### Supplied material
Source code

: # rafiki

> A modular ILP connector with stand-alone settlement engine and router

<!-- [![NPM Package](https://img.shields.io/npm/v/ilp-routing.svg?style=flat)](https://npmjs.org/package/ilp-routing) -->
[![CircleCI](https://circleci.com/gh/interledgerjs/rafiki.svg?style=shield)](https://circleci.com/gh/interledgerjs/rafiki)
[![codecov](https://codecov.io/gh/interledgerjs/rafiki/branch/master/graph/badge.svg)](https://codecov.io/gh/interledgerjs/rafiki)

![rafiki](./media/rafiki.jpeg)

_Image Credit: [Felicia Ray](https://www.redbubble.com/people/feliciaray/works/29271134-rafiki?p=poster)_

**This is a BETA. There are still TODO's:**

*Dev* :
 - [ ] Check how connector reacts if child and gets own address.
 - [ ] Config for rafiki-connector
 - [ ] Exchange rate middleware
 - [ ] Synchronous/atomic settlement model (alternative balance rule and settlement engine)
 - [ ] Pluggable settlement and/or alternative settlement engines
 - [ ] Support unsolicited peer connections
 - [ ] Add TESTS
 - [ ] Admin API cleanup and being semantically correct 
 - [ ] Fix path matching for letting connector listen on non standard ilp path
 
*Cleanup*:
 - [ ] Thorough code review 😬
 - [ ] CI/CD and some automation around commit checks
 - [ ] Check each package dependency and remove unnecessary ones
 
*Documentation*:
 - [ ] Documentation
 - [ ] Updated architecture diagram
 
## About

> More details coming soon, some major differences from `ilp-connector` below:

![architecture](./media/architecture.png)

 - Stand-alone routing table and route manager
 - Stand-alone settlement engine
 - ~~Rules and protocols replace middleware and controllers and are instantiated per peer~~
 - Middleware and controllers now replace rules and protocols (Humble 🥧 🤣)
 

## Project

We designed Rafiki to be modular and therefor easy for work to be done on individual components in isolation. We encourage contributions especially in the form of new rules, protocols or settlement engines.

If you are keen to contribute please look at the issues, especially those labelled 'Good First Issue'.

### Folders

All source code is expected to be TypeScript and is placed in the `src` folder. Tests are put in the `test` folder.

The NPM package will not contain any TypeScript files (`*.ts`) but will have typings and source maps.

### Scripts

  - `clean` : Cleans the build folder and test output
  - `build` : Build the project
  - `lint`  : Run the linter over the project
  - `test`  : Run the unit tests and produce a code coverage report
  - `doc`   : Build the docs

### Task goal
If a line in the records above includes the string "routing", copy it.

### Result of this exercise
<!-- [![NPM Package](https://img.shields.io/npm/v/ilp-routing.svg?style=flat)](https://npmjs.org/package/ilp-routing) -->
 - Stand-alone routing table and route manager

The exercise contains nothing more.